There had already been a series of attempts by overloaded ships to reach Australia and claim the right to stay, and Australia's attitude has hardened over that time, rather than softening in the wake of Clark's kindly - maybe also grandstanding - deed.

The result was the detention centres, now set up in Nauru and Papua New Guinea, where would-be refugees are sidelined from life with no expectation that Australia will relent.

That's an ugly situation, reflected in the equally ugly status of New Zealanders deemed undesirable who are now held in detention centres too, in seeming abrogation of their human rights.

These are people who have served jail sentences of a year or more, or committed serious crimes such as child sex abuse, rape and murder.

Corrections Minister Kelvin Davis has called that a double indemnity, being punished twice for the same crimes.

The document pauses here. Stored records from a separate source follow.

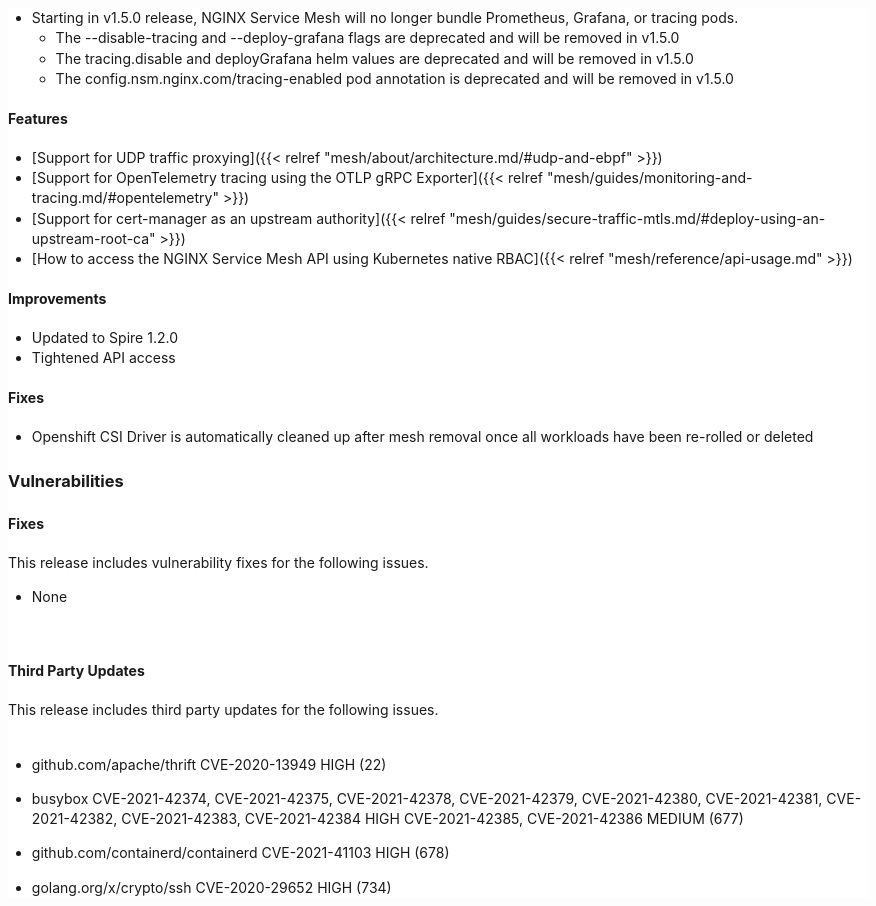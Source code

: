 - Starting in v1.5.0 release, NGINX Service Mesh will no longer bundle Prometheus, Grafana, or tracing pods.
  - The --disable-tracing and --deploy-grafana flags are deprecated and will be removed in v1.5.0
  - The tracing.disable and deployGrafana helm values are deprecated and will be removed in v1.5.0
  - The config.nsm.nginx.com/tracing-enabled pod annotation is deprecated and will be removed in v1.5.0

#### **Features**

- [Support for UDP traffic proxying]({{< relref "mesh/about/architecture.md/#udp-and-ebpf" >}})
- [Support for OpenTelemetry tracing using the OTLP gRPC Exporter]({{< relref "mesh/guides/monitoring-and-tracing.md/#opentelemetry" >}})
- [Support for cert-manager as an upstream authority]({{< relref "mesh/guides/secure-traffic-mtls.md/#deploy-using-an-upstream-root-ca" >}})
- [How to access the NGINX Service Mesh API using Kubernetes native RBAC]({{< relref "mesh/reference/api-usage.md" >}})

#### **Improvements**

- Updated to Spire 1.2.0
- Tightened API access

#### **Fixes**

- Openshift CSI Driver is automatically cleaned up after mesh removal once all workloads have been re-rolled or deleted

<span id="140-resolved"></a>

### **Vulnerabilities**


#### **Fixes**

This release includes vulnerability fixes for the following issues.
<br/>

- None

<br/>

<span id="140-cvefixes"></a>

#### **Third Party Updates**

This release includes third party updates for the following issues.
<br/><br/>

- github.com/apache/thrift CVE-2020-13949 HIGH (22)

- busybox CVE-2021-42374, CVE-2021-42375, CVE-2021-42378, CVE-2021-42379, CVE-2021-42380, CVE-2021-42381, CVE-2021-42382, CVE-2021-42383, CVE-2021-42384 HIGH CVE-2021-42385, CVE-2021-42386 MEDIUM (677)

- github.com/containerd/containerd CVE-2021-41103 HIGH  (678)

- golang.org/x/crypto/ssh CVE-2020-29652 HIGH (734)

Some have lived in Australia all their lives, and may never have visited this country. Their families are often obliged to leave with them.

Both situations are evidence that Australia is determined to pick and choose who lives there. Why, then, would they suddenly go soft on the Manus Island people, however much they riot?

Nothing about this is straightforward. While we might - maybe - open our arms to 150 bonafide Manus Island people, and accept them as refugees, Australia has no intention as far as we can see, of ever opening its doors to them. What must rankle is that New Zealand can serve as a weak back door entry point, forcing Australia to take them should they want to move there in future.

Since 2001, Tampa year, the rights of New Zealanders in Australia have been eroded.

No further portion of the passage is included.